Many issues are on the table right now even with the war in Ukraine not concluded.

What forces remain in Ukraine? In any Russian area of Ukraine, they control? In Belarus? In Western Russia? In the frontline states of NATO? Who is capable of even running a negotiation? Is Ukraine part of NATO or the EU? What is the working relationship with Russia to reach answers to these questions?

Malmgren added: “Who is going to pay to rebuild Ukraine? This is really important.

“And there is the very uncomfortable question of who is going to reach out to Russia and bring it into the world economy when this leadership is not there anymore. Why? Because if we keep treating them as a pariah, and we maintain the sanctions after Putin is gone, then we are just asking for more of the same. We need to create a world where the talented, gifted, aspirational Russians and Ukrainians can’t do what they’re meant to do with their life’s work. If they can’t benefit from or contribute to the world economy, we’ll find ourselves back at war with them in the future. You can’t “cancel” Russia and you can’t “cancel” China.
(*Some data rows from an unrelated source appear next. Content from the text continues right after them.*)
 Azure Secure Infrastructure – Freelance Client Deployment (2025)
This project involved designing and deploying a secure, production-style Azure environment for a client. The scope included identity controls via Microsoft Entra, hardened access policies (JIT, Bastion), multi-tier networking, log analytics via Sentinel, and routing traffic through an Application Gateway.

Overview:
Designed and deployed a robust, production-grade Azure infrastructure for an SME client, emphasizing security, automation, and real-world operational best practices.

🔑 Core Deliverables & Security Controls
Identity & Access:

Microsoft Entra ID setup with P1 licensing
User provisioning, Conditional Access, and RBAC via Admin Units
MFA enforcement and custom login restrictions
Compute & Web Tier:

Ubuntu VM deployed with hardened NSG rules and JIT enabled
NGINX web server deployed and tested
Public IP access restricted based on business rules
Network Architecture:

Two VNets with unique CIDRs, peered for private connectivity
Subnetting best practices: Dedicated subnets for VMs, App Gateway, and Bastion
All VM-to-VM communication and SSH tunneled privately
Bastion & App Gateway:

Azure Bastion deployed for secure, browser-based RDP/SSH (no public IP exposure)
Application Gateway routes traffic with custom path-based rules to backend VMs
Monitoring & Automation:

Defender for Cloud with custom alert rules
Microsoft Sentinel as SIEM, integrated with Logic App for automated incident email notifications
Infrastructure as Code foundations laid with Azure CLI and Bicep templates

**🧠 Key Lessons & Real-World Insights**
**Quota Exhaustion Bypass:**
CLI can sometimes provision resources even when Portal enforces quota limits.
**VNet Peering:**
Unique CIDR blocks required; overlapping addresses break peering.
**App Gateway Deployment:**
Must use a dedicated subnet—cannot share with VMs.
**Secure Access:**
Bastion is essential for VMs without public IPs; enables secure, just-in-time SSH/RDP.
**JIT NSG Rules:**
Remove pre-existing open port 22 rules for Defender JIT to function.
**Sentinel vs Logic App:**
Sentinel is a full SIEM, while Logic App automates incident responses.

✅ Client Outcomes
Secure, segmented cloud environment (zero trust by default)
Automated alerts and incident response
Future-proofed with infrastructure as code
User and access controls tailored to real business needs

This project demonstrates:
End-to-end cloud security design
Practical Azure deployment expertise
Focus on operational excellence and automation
These billions of people need to become part of a productive world economy because that’s the best way to secure lasting peace.”
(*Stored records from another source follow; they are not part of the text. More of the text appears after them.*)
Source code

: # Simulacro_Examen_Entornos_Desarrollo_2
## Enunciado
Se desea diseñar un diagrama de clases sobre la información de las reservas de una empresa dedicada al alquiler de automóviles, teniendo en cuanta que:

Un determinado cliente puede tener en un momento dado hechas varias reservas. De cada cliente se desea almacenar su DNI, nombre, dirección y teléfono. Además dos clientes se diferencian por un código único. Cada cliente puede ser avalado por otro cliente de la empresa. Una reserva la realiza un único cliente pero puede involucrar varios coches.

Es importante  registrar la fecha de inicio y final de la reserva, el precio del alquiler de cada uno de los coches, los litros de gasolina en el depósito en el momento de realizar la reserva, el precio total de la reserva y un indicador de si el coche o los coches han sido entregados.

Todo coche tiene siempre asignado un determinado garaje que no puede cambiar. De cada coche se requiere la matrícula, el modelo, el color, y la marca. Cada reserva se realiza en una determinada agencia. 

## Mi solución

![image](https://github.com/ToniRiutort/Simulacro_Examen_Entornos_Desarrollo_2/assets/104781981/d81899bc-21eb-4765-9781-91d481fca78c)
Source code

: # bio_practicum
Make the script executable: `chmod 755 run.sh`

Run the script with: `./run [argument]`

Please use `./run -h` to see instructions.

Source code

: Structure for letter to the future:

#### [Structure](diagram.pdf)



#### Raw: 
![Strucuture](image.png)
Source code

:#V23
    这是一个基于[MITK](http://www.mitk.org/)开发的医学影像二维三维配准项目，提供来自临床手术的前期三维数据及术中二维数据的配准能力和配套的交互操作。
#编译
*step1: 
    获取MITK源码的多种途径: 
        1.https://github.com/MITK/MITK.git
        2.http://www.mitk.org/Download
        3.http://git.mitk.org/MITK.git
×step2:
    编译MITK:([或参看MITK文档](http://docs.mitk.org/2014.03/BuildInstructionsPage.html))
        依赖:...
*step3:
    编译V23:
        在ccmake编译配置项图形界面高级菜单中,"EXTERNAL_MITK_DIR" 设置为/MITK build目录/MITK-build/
“How many people in the U.S. or European governments are thinking about these things?

“They’re not. In fact, just suggesting this makes me sound like an appeaser and pacifist. It’s hard to even suggest it as long as the shelling continues.

“But we know from history that the whole business of retribution never ever works. That’s why we did the Marshall Plan. That’s why we’re going need something similar now, because the Russian economy and the Ukrainian economy alike are going to need help.
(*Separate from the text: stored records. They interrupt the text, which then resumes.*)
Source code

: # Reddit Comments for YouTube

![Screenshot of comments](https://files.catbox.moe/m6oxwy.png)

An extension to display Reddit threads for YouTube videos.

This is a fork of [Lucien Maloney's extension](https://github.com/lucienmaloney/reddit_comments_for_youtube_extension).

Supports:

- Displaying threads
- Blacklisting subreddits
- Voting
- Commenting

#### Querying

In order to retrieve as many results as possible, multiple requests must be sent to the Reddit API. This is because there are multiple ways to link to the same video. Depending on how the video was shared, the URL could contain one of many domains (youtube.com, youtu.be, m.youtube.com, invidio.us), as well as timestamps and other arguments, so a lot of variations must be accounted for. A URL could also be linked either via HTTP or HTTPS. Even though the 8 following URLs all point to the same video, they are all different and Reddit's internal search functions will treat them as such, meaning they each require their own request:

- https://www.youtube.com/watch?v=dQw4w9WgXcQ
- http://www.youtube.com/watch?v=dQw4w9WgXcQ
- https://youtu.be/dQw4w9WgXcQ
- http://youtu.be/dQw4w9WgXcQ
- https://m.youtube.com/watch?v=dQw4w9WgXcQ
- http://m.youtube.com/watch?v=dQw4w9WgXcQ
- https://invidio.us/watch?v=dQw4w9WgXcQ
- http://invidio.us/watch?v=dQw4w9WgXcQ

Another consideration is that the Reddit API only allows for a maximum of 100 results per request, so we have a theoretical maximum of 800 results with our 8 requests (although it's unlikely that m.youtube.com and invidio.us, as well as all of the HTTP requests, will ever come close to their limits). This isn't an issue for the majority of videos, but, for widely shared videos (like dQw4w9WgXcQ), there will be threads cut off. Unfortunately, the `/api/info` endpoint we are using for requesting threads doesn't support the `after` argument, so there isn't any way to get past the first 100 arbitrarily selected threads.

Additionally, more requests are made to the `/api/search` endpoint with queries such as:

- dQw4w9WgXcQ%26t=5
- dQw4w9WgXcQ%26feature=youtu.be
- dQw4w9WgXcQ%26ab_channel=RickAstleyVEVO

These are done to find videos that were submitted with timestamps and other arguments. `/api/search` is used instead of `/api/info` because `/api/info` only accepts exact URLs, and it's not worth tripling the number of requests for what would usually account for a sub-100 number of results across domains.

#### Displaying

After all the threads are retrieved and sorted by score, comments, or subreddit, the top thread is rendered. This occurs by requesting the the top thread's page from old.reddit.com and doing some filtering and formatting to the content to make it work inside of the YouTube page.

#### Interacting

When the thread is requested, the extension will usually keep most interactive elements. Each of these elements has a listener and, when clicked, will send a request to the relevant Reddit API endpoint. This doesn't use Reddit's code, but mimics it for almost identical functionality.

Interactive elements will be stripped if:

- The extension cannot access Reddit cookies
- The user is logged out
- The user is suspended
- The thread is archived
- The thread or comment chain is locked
“If the West doesn’t step up, China will claim it all. The border may not move but the line of control will. Then China will be bigger and more powerful.”

The impact of the war in Ukraine is significant way beyond the conflict for control of territory. It is about the emergence into a new historical era in which narrowly constricted concepts of conflict are no longer enough to understand the nature of the confrontation with the authoritarian states or how to shape a way ahead.

As Malmgren closed our conversation: “The war in Ukraine is requiring us to re-explore what is the definition of the national interest for us, for our allies, for China, and for Russia. I think our approach to the use of military power in the national interest that we came to know in the post war period does not remain the same as it was. All this requires new thinking.”